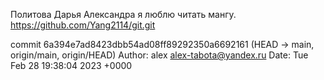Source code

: Политова Дарья Александра
я люблю читать мангу.
https://github.com/Yang2114/git.git 

commit 6a394e7ad8423dbb54ad08ff89292350a6692161 (HEAD -> main, origin/main, origin/HEAD)
Author: alex <alex-tabota@yandex.ru>
Date:   Tue Feb 28 19:38:04 2023 +0000
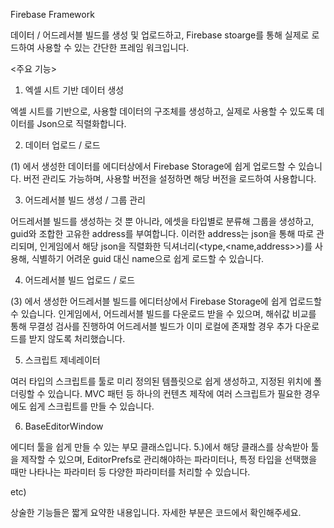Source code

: Firebase Framework

데이터 / 어드레서블 빌드를 생성 및 업로드하고, Firebase stoarge를 통해
실제로 로드하여 사용할 수 있는 간단한 프레임 워크입니다.

<주요 기능>

1) 엑셀 시트 기반 데이터 생성

엑셀 시트를 기반으로, 사용할 데이터의 구조체를 생성하고,
실제로 사용할 수 있도록 데이터를 Json으로 직렬화합니다.

2) 데이터 업로드 / 로드

(1) 에서 생성한 데이터를 에디터상에서 Firebase Storage에 쉽게 업로드할 수 있습니다.
버전 관리도 가능하며, 사용할 버전을 설정하면 해당 버전을 로드하여 사용합니다.

3) 어드레서블 빌드 생성 / 그룹 관리

어드레서블 빌드를 생성하는 것 뿐 아니라, 에셋을 타입별로 분류해 그룹을 생성하고,
guid와 조합한 고유한 address를 부여합니다. 이러한 address는 json을 통해 따로 관리되며,
인게임에서 해당 json을 직렬화한 딕셔너리(<type,<name,address>>)를 사용해,
식별하기 어려운 guid 대신 name으로 쉽게 로드할 수 있습니다.

4) 어드레서블 빌드 업로드 / 로드

(3) 에서 생성한 어드레서블 빌드를 에디터상에서 Firebase Storage에 쉽게 업로드할 수 있습니다.
인게임에서, 어드레서블 빌드를 다운로드 받을 수 있으며, 해쉬값 비교를 통해 무결성 검사를 진행하여
어드레서블 빌드가 이미 로컬에 존재할 경우 추가 다운로드를 받지 않도록 처리했습니다.

5) 스크립트 제네레이터

여러 타입의 스크립트를 툴로 미리 정의된 템플릿으로 쉽게 생성하고, 지정된 위치에 폴더링할 수 있습니다.
MVC 패턴 등 하나의 컨텐츠 제작에 여러 스크립트가 필요한 경우에도 쉽게 스크립트를 만들 수 있습니다.

6) BaseEditorWindow

에디터 툴을 쉽게 만들 수 있는 부모 클래스입니다. 5.)에서 해당 클래스를 상속받아 툴을 제작할 수 있으며,
EditorPrefs로 관리해야하는 파라미터나, 특정 타입을 선택했을 때만 나타나는 파라미터 등 다양한 파라미터를 처리할 수 있습니다.

etc)

상술한 기능들은 짧게 요약한 내용입니다. 자세한 부분은 코드에서 확인해주세요.
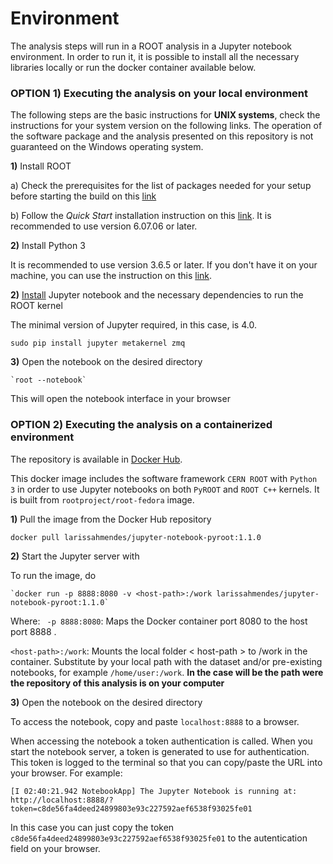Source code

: # Environment

The analysis steps will run in a ROOT analysis in a Jupyter notebook environment. In order to run it, it is possible to install all the necessary libraries locally or run the docker container available below.

### OPTION 1) Executing the analysis on your local environment

The following steps are the basic instructions for **UNIX systems**, check the instructions for your system version on the following links. The operation of the software package and the analysis presented on this repository is not guaranteed on the Windows operating system. 

**1)** Install ROOT 

   a) Check the prerequisites for the list of packages needed for your setup before starting the build on this [link](https://root.cern.ch/build-prerequisites)
         
   b) Follow the _Quick Start_ installation instruction on this [link](https://root.cern.ch/building-root). It is recommended to use version 6.07.06 or later. 

**2)** Install Python 3
    
   It is recommended to use version 3.6.5 or later. If you don't have it on your machine, you can use the instruction on this [link](https://realpython.com/installing-python/).

**2)** [Install](https://root.cern.ch/how/how-create-rootbook) Jupyter notebook and the necessary dependencies to run the ROOT kernel 

   The minimal version of Jupyter required, in this case, is 4.0. 
   
   `sudo pip install jupyter metakernel zmq`

**3)** Open the notebook on the desired directory

    `root --notebook`
    
   This will open the notebook interface in your browser

### OPTION 2) Executing the analysis on a containerized environment
The repository is available in [Docker Hub](https://hub.docker.com/r/larissahmendes/jupyter-notebook-pyroot).

This docker image includes the software framework `CERN ROOT` with `Python 3` in order to use Jupyter notebooks on both `PyROOT` and `ROOT C++` kernels. It is built from `rootproject/root-fedora` image.

**1)** Pull the image from the Docker Hub repository 

`docker pull larissahmendes/jupyter-notebook-pyroot:1.1.0`

**2)** Start the Jupyter server with

   To run the image, do

    `docker run -p 8888:8080 -v <host-path>:/work larissahmendes/jupyter-notebook-pyroot:1.1.0`

   Where:
   ` -p 8888:8080`: Maps the Docker container port 8080 to the host port 8888 .
   
   `<host-path>:/work`: Mounts the local folder < host-path > to /work in the container. Substitute <host-path> by your local path with the dataset and/or pre-existing notebooks, for example `/home/user:/work`. **In the case <host-path> will be the path were the repository of this analysis is on your computer**
  
**3)** Open the notebook on the desired directory

To access the notebook, copy and paste `localhost:8888` to a browser.

When accessing the notebook a token authentication is called. When you start the notebook server, a token is generated to use for authentication. This token is logged to the terminal so that you can copy/paste the URL into your browser. For example:

`[I 02:40:21.942 NotebookApp] The Jupyter Notebook is running at:
http://localhost:8888/?token=c8de56fa4deed24899803e93c227592aef6538f93025fe01`

In this case you can just copy the token `c8de56fa4deed24899803e93c227592aef6538f93025fe01` to the autentication field on your browser.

□ □ □ □ □ □ □

EXERCISE:
All that is wanted is a faithful reproduction of the line above with "1) 엑셀 시트 기반 데이터 생성", the line with "식별하기 어려운 guid 대신 name으로 쉽게 로드할 수 있습니다.", and every line in between.

EXPECTED OUTPUT:
1) 엑셀 시트 기반 데이터 생성

엑셀 시트를 기반으로, 사용할 데이터의 구조체를 생성하고,
실제로 사용할 수 있도록 데이터를 Json으로 직렬화합니다.

2) 데이터 업로드 / 로드

(1) 에서 생성한 데이터를 에디터상에서 Firebase Storage에 쉽게 업로드할 수 있습니다.
버전 관리도 가능하며, 사용할 버전을 설정하면 해당 버전을 로드하여 사용합니다.

3) 어드레서블 빌드 생성 / 그룹 관리

어드레서블 빌드를 생성하는 것 뿐 아니라, 에셋을 타입별로 분류해 그룹을 생성하고,
guid와 조합한 고유한 address를 부여합니다. 이러한 address는 json을 통해 따로 관리되며,
인게임에서 해당 json을 직렬화한 딕셔너리(<type,<name,address>>)를 사용해,
식별하기 어려운 guid 대신 name으로 쉽게 로드할 수 있습니다.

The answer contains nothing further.